To be fair to the government, within weeks of the disastrous budget presented in July, some corrective measures were taken, including a significant cut in corporate taxes. But the reforms still don’t go far enough or deep enough.
If anything, they are tentative and unlikely to kickstart the economy, much less instil confidence in the productive sections of the economy, those who create wealth, that they will be facilitated instead of being treated as criminals and penalised for being successful. Nor is there any confidence that they won’t be harassed by every two-bit babu, or be obstructed at every stage by an extortionist bureaucracy demanding their rents in exchange for letting people do their business.
The biggest problem for the government now is a credibility issue. This is partly a function of the fact that governments find it difficult to speak the truth because admitting failure makes for bad politics. This then catches the government in a trap. The very nature of an official’s job demands that she defends every action of the government and talks up the economy. This is the reason why officials continue to deny that the economy is heading towards a crisis and quarter after every weak quarter, officials keep insisting that the slowdown has bottomed out and the revival of the economy is around the corner. The trouble is that the loss of credibility — the same guys first go blue in the face denying that the economy was sliding, then claim that the economy will rebound in the next quarter, which never seems to come — ensures that their attempts to talk up the economy fall flat because no one takes what they say seriously.
Junk outdated ideas
The simple truth is that the government just doesn’t get the fact that its whack-a-mole approach to tackling the economy’s problems isn’t going to work. Nor will doubling down on policies that have proven to be failures — reviving Air India for example — lead to any kind of improvement.

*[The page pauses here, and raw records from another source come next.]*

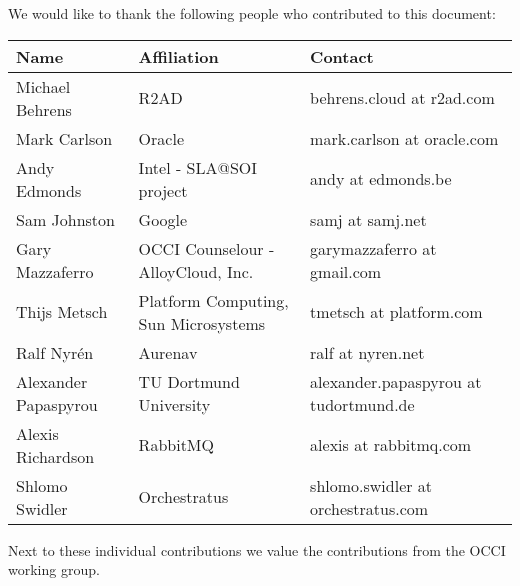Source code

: 
We would like to thank the following people who contributed to this
document:

\begin{tabular}{l|p{2in}|p{2in}}
Name & Affiliation & Contact \\
\hline
Michael Behrens & R2AD & behrens.cloud at r2ad.com \\
Mark Carlson & Oracle & mark.carlson at oracle.com \\
Andy Edmonds & Intel - SLA@SOI project & andy at edmonds.be \\
Sam Johnston & Google & samj at samj.net \\
Gary Mazzaferro & OCCI Counselour - AlloyCloud, Inc. &  garymazzaferro at gmail.com \\ 
Thijs Metsch & Platform Computing, Sun Microsystems & tmetsch at platform.com \\
Ralf Nyrén & Aurenav & ralf at nyren.net \\
Alexander Papaspyrou & TU Dortmund University & alexander.papaspyrou at tu\-dortmund.de \\
Alexis Richardson & RabbitMQ & alexis at rabbitmq.com \\
Shlomo Swidler & Orchestratus & shlomo.swidler at orchestratus.com \\
\end{tabular}

Next to these individual contributions we value the contributions from
the OCCI working group.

What India needs is sensible but sweeping reform; what India is getting is Soviet-style targets for the bureaucracy. Complicated and convoluted procedures designed by the unimaginative bureaucracy only fuel corruption and act as a disincentive for businesses from becoming part of the system. Worse, they spawn extortion and tax terrorism.
GST is a prime example. The most path-breaking reform of the Modi government has become a millstone around the neck of businesses because of the complexities in complying with the procedures, paperwork and some utterly bizarre provisions of the GST regime.
Stimulate commerce
The really surprising part is that PM Modi has a pretty good understanding of what needs to be done. Take out all his speeches from the 2014 Lok Sabha election campaign and it is clear he had the right ideas on how to take the economy to new heights. And yet, when it comes to implementation, many of his flagship projects have simply not taken off.
For instance, the ‘Make in India’ programme has nothing to show for it and only a masochist would want to ‘Make in India’ given the sort of obstacles and headaches manufacturing involves — it is so much easier to import from China and make a handsome profit than undergo the torture of making in India. The government has of course done reasonably well in its social welfare projects. It has managed to touch the lives of hundreds of millions of people who until now had only received lip service from the politicians and the Indian state. But the thing is that the government cannot sustain these welfare projects if its coffers are empty; but the coffers won’t fill up until businesses make money, which will not happen if profits are treated as evil and wealth is considered a sin, and businessmen are seen as criminals. Unfortunately, the BJP government seems to have imbibed and internalised the Communists’ contempt for sensible economics.